[Source data]
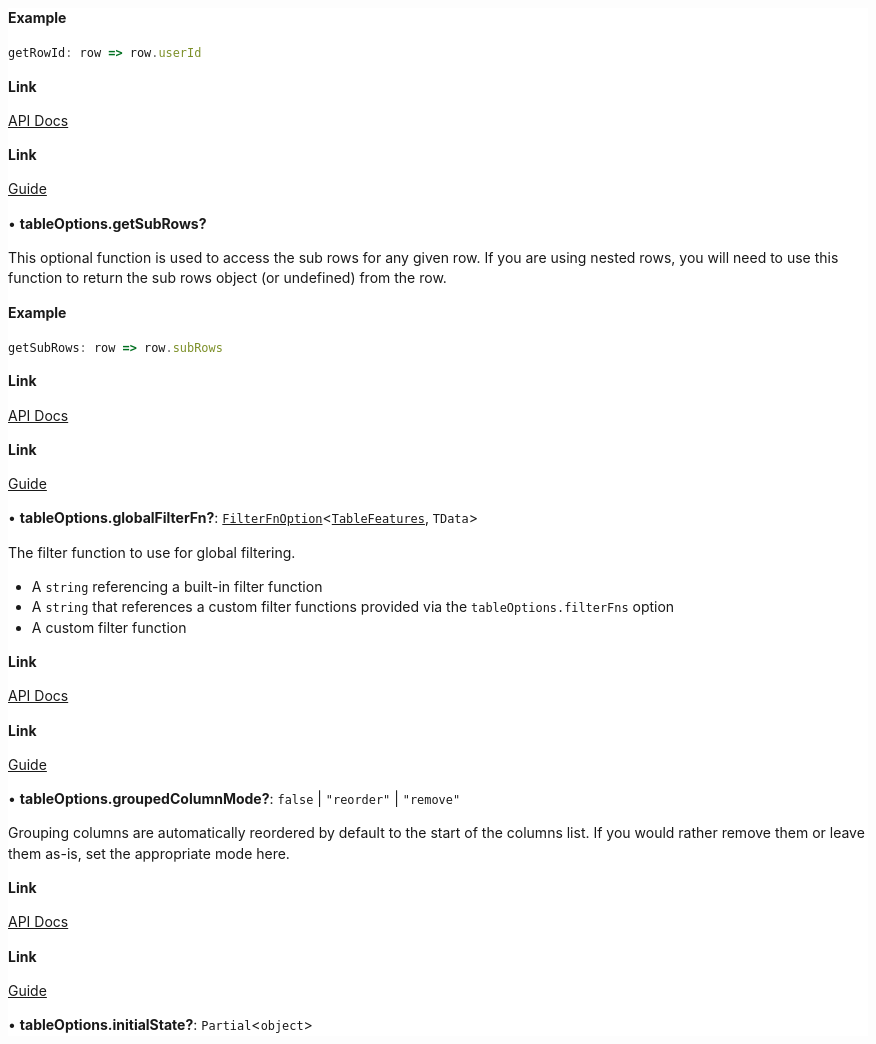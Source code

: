 **Example**

```ts
getRowId: row => row.userId
```

**Link**

[API Docs](https://tanstack.com/table/v8/docs/api/core/table#getrowid)

**Link**

[Guide](https://tanstack.com/table/v8/docs/guide/tables)

• **tableOptions.getSubRows?**

This optional function is used to access the sub rows for any given row. If you are using nested rows, you will need to use this function to return the sub rows object (or undefined) from the row.

**Example**

```ts
getSubRows: row => row.subRows
```

**Link**

[API Docs](https://tanstack.com/table/v8/docs/api/core/table#getsubrows)

**Link**

[Guide](https://tanstack.com/table/v8/docs/guide/tables)

• **tableOptions.globalFilterFn?**: [`FilterFnOption`](../type-aliases/filterfnoption.md)\<[`TableFeatures`](../interfaces/tablefeatures.md), `TData`\>

The filter function to use for global filtering.
- A `string` referencing a built-in filter function
- A `string` that references a custom filter functions provided via the `tableOptions.filterFns` option
- A custom filter function

**Link**

[API Docs](https://tanstack.com/table/v8/docs/api/features/global-filtering#globalfilterfn)

**Link**

[Guide](https://tanstack.com/table/v8/docs/guide/global-filtering)

• **tableOptions.groupedColumnMode?**: `false` \| `"reorder"` \| `"remove"`

Grouping columns are automatically reordered by default to the start of the columns list. If you would rather remove them or leave them as-is, set the appropriate mode here.

**Link**

[API Docs](https://tanstack.com/table/v8/docs/api/features/grouping#groupedcolumnmode)

**Link**

[Guide](https://tanstack.com/table/v8/docs/guide/grouping)

• **tableOptions.initialState?**: `Partial`\<`object`\>
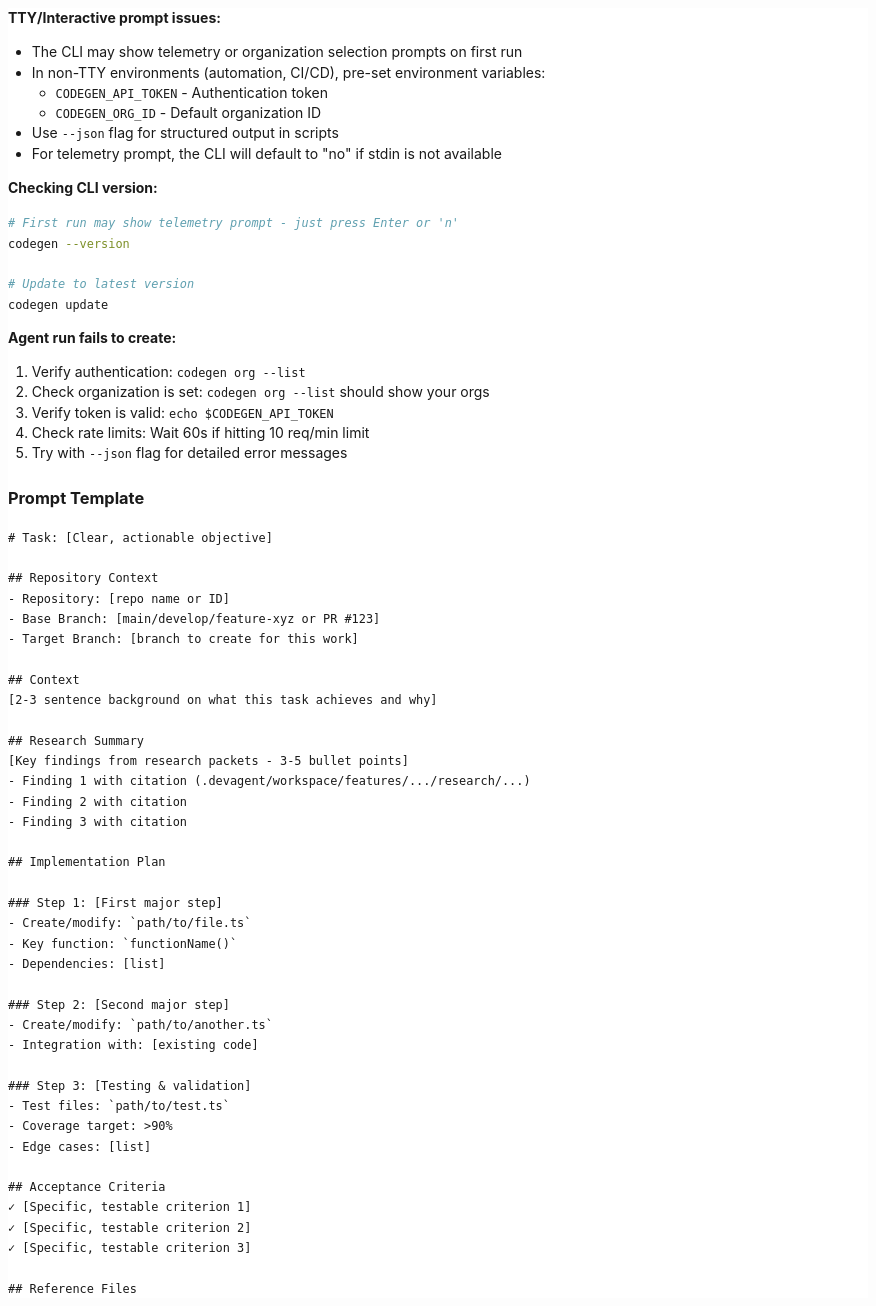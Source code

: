**TTY/Interactive prompt issues:**
- The CLI may show telemetry or organization selection prompts on first run
- In non-TTY environments (automation, CI/CD), pre-set environment variables:
  - `CODEGEN_API_TOKEN` - Authentication token
  - `CODEGEN_ORG_ID` - Default organization ID
- Use `--json` flag for structured output in scripts
- For telemetry prompt, the CLI will default to "no" if stdin is not available

**Checking CLI version:**
```bash
# First run may show telemetry prompt - just press Enter or 'n'
codegen --version

# Update to latest version
codegen update
```

**Agent run fails to create:**
1. Verify authentication: `codegen org --list`
2. Check organization is set: `codegen org --list` should show your orgs
3. Verify token is valid: `echo $CODEGEN_API_TOKEN`
4. Check rate limits: Wait 60s if hitting 10 req/min limit
5. Try with `--json` flag for detailed error messages

### Prompt Template

```
# Task: [Clear, actionable objective]

## Repository Context
- Repository: [repo name or ID]
- Base Branch: [main/develop/feature-xyz or PR #123]
- Target Branch: [branch to create for this work]

## Context
[2-3 sentence background on what this task achieves and why]

## Research Summary
[Key findings from research packets - 3-5 bullet points]
- Finding 1 with citation (.devagent/workspace/features/.../research/...)
- Finding 2 with citation
- Finding 3 with citation

## Implementation Plan

### Step 1: [First major step]
- Create/modify: `path/to/file.ts`
- Key function: `functionName()`
- Dependencies: [list]

### Step 2: [Second major step]
- Create/modify: `path/to/another.ts`
- Integration with: [existing code]

### Step 3: [Testing & validation]
- Test files: `path/to/test.ts`
- Coverage target: >90%
- Edge cases: [list]

## Acceptance Criteria
✓ [Specific, testable criterion 1]
✓ [Specific, testable criterion 2]
✓ [Specific, testable criterion 3]

## Reference Files
```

■ TO DO:
Could you write all the entries out again exactly, but without their pictures?

■ OUTPUT OF THE TASK:
Source code

: **Example**

```ts
getRowId: row => row.userId
```

**Link**

[API Docs](https://tanstack.com/table/v8/docs/api/core/table#getrowid)

**Link**

[Guide](https://tanstack.com/table/v8/docs/guide/tables)

• **tableOptions.getSubRows?**

This optional function is used to access the sub rows for any given row. If you are using nested rows, you will need to use this function to return the sub rows object (or undefined) from the row.

**Example**

```ts
getSubRows: row => row.subRows
```

**Link**

[API Docs](https://tanstack.com/table/v8/docs/api/core/table#getsubrows)

**Link**

[Guide](https://tanstack.com/table/v8/docs/guide/tables)

• **tableOptions.globalFilterFn?**: [`FilterFnOption`](../type-aliases/filterfnoption.md)\<[`TableFeatures`](../interfaces/tablefeatures.md), `TData`\>

The filter function to use for global filtering.
- A `string` referencing a built-in filter function
- A `string` that references a custom filter functions provided via the `tableOptions.filterFns` option
- A custom filter function

**Link**

[API Docs](https://tanstack.com/table/v8/docs/api/features/global-filtering#globalfilterfn)

**Link**

[Guide](https://tanstack.com/table/v8/docs/guide/global-filtering)

• **tableOptions.groupedColumnMode?**: `false` \| `"reorder"` \| `"remove"`

Grouping columns are automatically reordered by default to the start of the columns list. If you would rather remove them or leave them as-is, set the appropriate mode here.

**Link**

[API Docs](https://tanstack.com/table/v8/docs/api/features/grouping#groupedcolumnmode)

**Link**

[Guide](https://tanstack.com/table/v8/docs/guide/grouping)

• **tableOptions.initialState?**: `Partial`\<`object`\>
Source code

:**TTY/Interactive prompt issues:**
- The CLI may show telemetry or organization selection prompts on first run
- In non-TTY environments (automation, CI/CD), pre-set environment variables:
  - `CODEGEN_API_TOKEN` - Authentication token
  - `CODEGEN_ORG_ID` - Default organization ID
- Use `--json` flag for structured output in scripts
- For telemetry prompt, the CLI will default to "no" if stdin is not available

**Checking CLI version:**
```bash
# First run may show telemetry prompt - just press Enter or 'n'
codegen --version

# Update to latest version
codegen update
```

**Agent run fails to create:**
1. Verify authentication: `codegen org --list`
2. Check organization is set: `codegen org --list` should show your orgs
3. Verify token is valid: `echo $CODEGEN_API_TOKEN`
4. Check rate limits: Wait 60s if hitting 10 req/min limit
5. Try with `--json` flag for detailed error messages

### Prompt Template

```
# Task: [Clear, actionable objective]

## Repository Context
- Repository: [repo name or ID]
- Base Branch: [main/develop/feature-xyz or PR #123]
- Target Branch: [branch to create for this work]

## Context
[2-3 sentence background on what this task achieves and why]

## Research Summary
[Key findings from research packets - 3-5 bullet points]
- Finding 1 with citation (.devagent/workspace/features/.../research/...)
- Finding 2 with citation
- Finding 3 with citation

## Implementation Plan

### Step 1: [First major step]
- Create/modify: `path/to/file.ts`
- Key function: `functionName()`
- Dependencies: [list]

### Step 2: [Second major step]
- Create/modify: `path/to/another.ts`
- Integration with: [existing code]

### Step 3: [Testing & validation]
- Test files: `path/to/test.ts`
- Coverage target: >90%
- Edge cases: [list]

## Acceptance Criteria
✓ [Specific, testable criterion 1]
✓ [Specific, testable criterion 2]
✓ [Specific, testable criterion 3]

## Reference Files
```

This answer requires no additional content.